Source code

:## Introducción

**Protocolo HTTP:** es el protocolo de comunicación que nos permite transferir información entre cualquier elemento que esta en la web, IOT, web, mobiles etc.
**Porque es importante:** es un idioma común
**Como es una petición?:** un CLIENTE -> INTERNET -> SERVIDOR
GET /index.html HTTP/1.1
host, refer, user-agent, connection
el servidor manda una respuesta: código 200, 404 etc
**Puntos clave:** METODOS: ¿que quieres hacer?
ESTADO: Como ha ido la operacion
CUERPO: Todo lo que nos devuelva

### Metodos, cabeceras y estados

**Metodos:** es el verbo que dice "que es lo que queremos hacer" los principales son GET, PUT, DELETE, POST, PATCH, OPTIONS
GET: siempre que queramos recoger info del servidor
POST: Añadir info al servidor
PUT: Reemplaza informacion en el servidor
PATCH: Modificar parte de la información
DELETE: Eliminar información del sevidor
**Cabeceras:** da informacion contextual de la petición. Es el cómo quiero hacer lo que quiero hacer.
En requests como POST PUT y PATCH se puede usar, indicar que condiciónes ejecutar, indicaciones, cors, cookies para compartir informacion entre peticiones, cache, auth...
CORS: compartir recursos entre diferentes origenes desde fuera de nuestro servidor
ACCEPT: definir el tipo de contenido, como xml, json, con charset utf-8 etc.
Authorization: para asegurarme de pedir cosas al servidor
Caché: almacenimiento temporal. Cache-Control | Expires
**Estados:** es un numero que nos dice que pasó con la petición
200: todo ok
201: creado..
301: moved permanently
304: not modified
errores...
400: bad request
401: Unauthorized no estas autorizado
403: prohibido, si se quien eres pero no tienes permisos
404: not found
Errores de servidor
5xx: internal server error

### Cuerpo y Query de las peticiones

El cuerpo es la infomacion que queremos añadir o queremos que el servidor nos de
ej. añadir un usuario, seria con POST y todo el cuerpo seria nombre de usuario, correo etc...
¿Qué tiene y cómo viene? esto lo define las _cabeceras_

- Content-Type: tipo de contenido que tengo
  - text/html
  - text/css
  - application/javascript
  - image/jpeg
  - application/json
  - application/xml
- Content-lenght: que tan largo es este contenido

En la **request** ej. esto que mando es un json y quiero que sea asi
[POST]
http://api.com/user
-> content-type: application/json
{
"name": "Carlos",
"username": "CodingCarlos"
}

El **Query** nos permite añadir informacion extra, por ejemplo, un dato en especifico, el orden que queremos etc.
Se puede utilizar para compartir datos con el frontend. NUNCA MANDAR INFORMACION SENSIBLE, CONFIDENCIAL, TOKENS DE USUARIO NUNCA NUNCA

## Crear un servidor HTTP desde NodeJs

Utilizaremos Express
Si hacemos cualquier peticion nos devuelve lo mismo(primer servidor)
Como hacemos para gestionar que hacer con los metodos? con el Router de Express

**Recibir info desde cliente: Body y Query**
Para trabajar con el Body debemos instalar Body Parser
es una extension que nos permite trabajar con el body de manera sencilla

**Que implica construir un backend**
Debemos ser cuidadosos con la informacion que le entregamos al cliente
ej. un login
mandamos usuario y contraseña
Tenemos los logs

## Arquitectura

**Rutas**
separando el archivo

::::::::::

■ What the task requires ■
Output the listing above exactly as it appears.

■ Response ■
Source code

:## Introducción

**Protocolo HTTP:** es el protocolo de comunicación que nos permite transferir información entre cualquier elemento que esta en la web, IOT, web, mobiles etc.
**Porque es importante:** es un idioma común
**Como es una petición?:** un CLIENTE -> INTERNET -> SERVIDOR
GET /index.html HTTP/1.1
host, refer, user-agent, connection
el servidor manda una respuesta: código 200, 404 etc
**Puntos clave:** METODOS: ¿que quieres hacer?
ESTADO: Como ha ido la operacion
CUERPO: Todo lo que nos devuelva

### Metodos, cabeceras y estados

**Metodos:** es el verbo que dice "que es lo que queremos hacer" los principales son GET, PUT, DELETE, POST, PATCH, OPTIONS
GET: siempre que queramos recoger info del servidor
POST: Añadir info al servidor
PUT: Reemplaza informacion en el servidor
PATCH: Modificar parte de la información
DELETE: Eliminar información del sevidor
**Cabeceras:** da informacion contextual de la petición. Es el cómo quiero hacer lo que quiero hacer.
En requests como POST PUT y PATCH se puede usar, indicar que condiciónes ejecutar, indicaciones, cors, cookies para compartir informacion entre peticiones, cache, auth...
CORS: compartir recursos entre diferentes origenes desde fuera de nuestro servidor
ACCEPT: definir el tipo de contenido, como xml, json, con charset utf-8 etc.
Authorization: para asegurarme de pedir cosas al servidor
Caché: almacenimiento temporal. Cache-Control | Expires
**Estados:** es un numero que nos dice que pasó con la petición
200: todo ok
201: creado..
301: moved permanently
304: not modified
errores...
400: bad request
401: Unauthorized no estas autorizado
403: prohibido, si se quien eres pero no tienes permisos
404: not found
Errores de servidor
5xx: internal server error

### Cuerpo y Query de las peticiones

El cuerpo es la infomacion que queremos añadir o queremos que el servidor nos de
ej. añadir un usuario, seria con POST y todo el cuerpo seria nombre de usuario, correo etc...
¿Qué tiene y cómo viene? esto lo define las _cabeceras_

- Content-Type: tipo de contenido que tengo
  - text/html
  - text/css
  - application/javascript
  - image/jpeg
  - application/json
  - application/xml
- Content-lenght: que tan largo es este contenido

En la **request** ej. esto que mando es un json y quiero que sea asi
[POST]
http://api.com/user
-> content-type: application/json
{
"name": "Carlos",
"username": "CodingCarlos"
}

El **Query** nos permite añadir informacion extra, por ejemplo, un dato en especifico, el orden que queremos etc.
Se puede utilizar para compartir datos con el frontend. NUNCA MANDAR INFORMACION SENSIBLE, CONFIDENCIAL, TOKENS DE USUARIO NUNCA NUNCA

## Crear un servidor HTTP desde NodeJs

Utilizaremos Express
Si hacemos cualquier peticion nos devuelve lo mismo(primer servidor)
Como hacemos para gestionar que hacer con los metodos? con el Router de Express

**Recibir info desde cliente: Body y Query**
Para trabajar con el Body debemos instalar Body Parser
es una extension que nos permite trabajar con el body de manera sencilla

**Que implica construir un backend**
Debemos ser cuidadosos con la informacion que le entregamos al cliente
ej. un login
mandamos usuario y contraseña
Tenemos los logs

## Arquitectura

**Rutas**
separando el archivo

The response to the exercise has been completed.